─── Task input

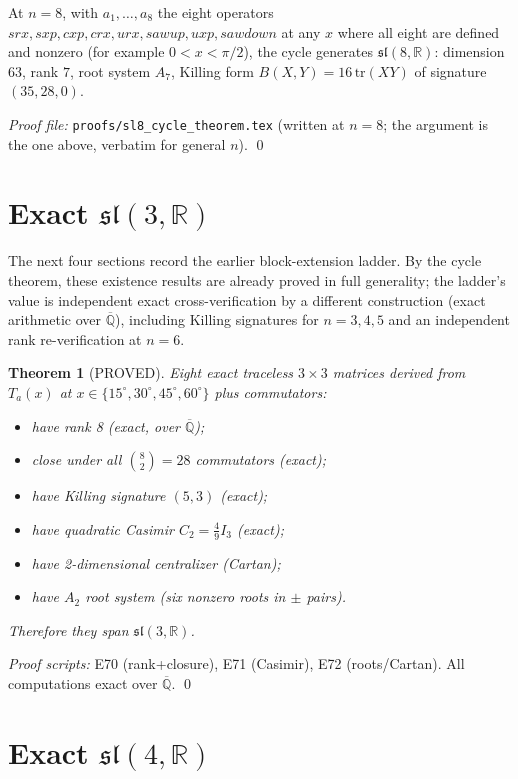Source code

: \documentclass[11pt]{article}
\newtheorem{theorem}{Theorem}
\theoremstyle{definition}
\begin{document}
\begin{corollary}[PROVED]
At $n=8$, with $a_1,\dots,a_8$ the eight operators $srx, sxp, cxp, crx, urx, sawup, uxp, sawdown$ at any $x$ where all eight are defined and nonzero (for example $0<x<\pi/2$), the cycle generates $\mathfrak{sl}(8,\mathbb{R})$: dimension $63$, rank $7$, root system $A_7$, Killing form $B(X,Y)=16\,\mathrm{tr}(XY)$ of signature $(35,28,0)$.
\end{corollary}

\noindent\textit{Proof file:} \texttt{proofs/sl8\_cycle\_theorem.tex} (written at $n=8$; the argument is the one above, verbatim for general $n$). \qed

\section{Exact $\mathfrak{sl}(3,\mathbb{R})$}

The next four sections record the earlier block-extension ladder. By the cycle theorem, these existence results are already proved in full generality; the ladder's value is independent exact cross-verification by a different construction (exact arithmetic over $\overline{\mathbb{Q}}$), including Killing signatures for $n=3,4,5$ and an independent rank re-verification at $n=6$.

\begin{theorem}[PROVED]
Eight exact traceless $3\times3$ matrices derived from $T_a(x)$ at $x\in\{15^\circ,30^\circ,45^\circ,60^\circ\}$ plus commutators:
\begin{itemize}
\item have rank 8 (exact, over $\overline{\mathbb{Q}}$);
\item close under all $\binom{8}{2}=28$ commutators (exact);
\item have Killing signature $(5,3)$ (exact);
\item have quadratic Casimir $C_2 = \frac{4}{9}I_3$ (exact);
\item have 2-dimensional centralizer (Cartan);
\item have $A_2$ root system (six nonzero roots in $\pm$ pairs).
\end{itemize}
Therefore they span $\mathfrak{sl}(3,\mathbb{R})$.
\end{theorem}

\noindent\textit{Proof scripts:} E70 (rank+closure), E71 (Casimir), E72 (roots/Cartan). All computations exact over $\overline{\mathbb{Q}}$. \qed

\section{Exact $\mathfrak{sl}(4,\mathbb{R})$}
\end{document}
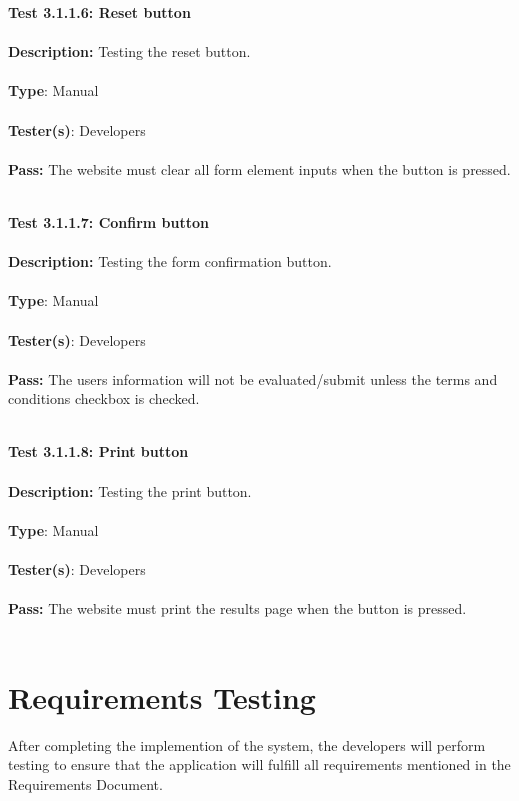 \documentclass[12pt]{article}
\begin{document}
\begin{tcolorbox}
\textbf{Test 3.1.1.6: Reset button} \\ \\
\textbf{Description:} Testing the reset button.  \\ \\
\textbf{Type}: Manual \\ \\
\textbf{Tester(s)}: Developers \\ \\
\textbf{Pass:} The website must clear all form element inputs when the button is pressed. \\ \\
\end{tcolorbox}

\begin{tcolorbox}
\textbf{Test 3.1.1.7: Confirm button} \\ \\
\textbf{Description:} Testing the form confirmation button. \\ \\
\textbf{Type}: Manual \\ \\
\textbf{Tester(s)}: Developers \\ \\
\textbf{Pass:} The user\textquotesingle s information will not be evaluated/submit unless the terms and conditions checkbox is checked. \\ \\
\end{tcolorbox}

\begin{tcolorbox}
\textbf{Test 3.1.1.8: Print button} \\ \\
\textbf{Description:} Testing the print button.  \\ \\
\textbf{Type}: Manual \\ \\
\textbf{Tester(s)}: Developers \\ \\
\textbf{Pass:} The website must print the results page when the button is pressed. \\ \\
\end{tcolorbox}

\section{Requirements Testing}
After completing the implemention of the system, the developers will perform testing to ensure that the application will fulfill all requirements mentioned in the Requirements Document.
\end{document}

──────

#### [Task goal]
Type out the entries again without a single change, and leave the pictures out.

#### [Response area]
Source code

: \documentclass[11pt]{article}
\newtheorem{theorem}{Theorem}
\theoremstyle{definition}
\begin{document}
\begin{corollary}[PROVED]
At $n=8$, with $a_1,\dots,a_8$ the eight operators $srx, sxp, cxp, crx, urx, sawup, uxp, sawdown$ at any $x$ where all eight are defined and nonzero (for example $0<x<\pi/2$), the cycle generates $\mathfrak{sl}(8,\mathbb{R})$: dimension $63$, rank $7$, root system $A_7$, Killing form $B(X,Y)=16\,\mathrm{tr}(XY)$ of signature $(35,28,0)$.
\end{corollary}

\noindent\textit{Proof file:} \texttt{proofs/sl8\_cycle\_theorem.tex} (written at $n=8$; the argument is the one above, verbatim for general $n$). \qed

\section{Exact $\mathfrak{sl}(3,\mathbb{R})$}

The next four sections record the earlier block-extension ladder. By the cycle theorem, these existence results are already proved in full generality; the ladder's value is independent exact cross-verification by a different construction (exact arithmetic over $\overline{\mathbb{Q}}$), including Killing signatures for $n=3,4,5$ and an independent rank re-verification at $n=6$.

\begin{theorem}[PROVED]
Eight exact traceless $3\times3$ matrices derived from $T_a(x)$ at $x\in\{15^\circ,30^\circ,45^\circ,60^\circ\}$ plus commutators:
\begin{itemize}
\item have rank 8 (exact, over $\overline{\mathbb{Q}}$);
\item close under all $\binom{8}{2}=28$ commutators (exact);
\item have Killing signature $(5,3)$ (exact);
\item have quadratic Casimir $C_2 = \frac{4}{9}I_3$ (exact);
\item have 2-dimensional centralizer (Cartan);
\item have $A_2$ root system (six nonzero roots in $\pm$ pairs).
\end{itemize}
Therefore they span $\mathfrak{sl}(3,\mathbb{R})$.
\end{theorem}

\noindent\textit{Proof scripts:} E70 (rank+closure), E71 (Casimir), E72 (roots/Cartan). All computations exact over $\overline{\mathbb{Q}}$. \qed

\section{Exact $\mathfrak{sl}(4,\mathbb{R})$}
\end{document}
 \documentclass[12pt]{article}
\begin{document}
\begin{tcolorbox}
\textbf{Test 3.1.1.6: Reset button} \\ \\
\textbf{Description:} Testing the reset button.  \\ \\
\textbf{Type}: Manual \\ \\
\textbf{Tester(s)}: Developers \\ \\
\textbf{Pass:} The website must clear all form element inputs when the button is pressed. \\ \\
\end{tcolorbox}

\begin{tcolorbox}
\textbf{Test 3.1.1.7: Confirm button} \\ \\
\textbf{Description:} Testing the form confirmation button. \\ \\
\textbf{Type}: Manual \\ \\
\textbf{Tester(s)}: Developers \\ \\
\textbf{Pass:} The user\textquotesingle s information will not be evaluated/submit unless the terms and conditions checkbox is checked. \\ \\
\end{tcolorbox}

\begin{tcolorbox}
\textbf{Test 3.1.1.8: Print button} \\ \\
\textbf{Description:} Testing the print button.  \\ \\
\textbf{Type}: Manual \\ \\
\textbf{Tester(s)}: Developers \\ \\
\textbf{Pass:} The website must print the results page when the button is pressed. \\ \\
\end{tcolorbox}

\section{Requirements Testing}
After completing the implemention of the system, the developers will perform testing to ensure that the application will fulfill all requirements mentioned in the Requirements Document.
\end{document}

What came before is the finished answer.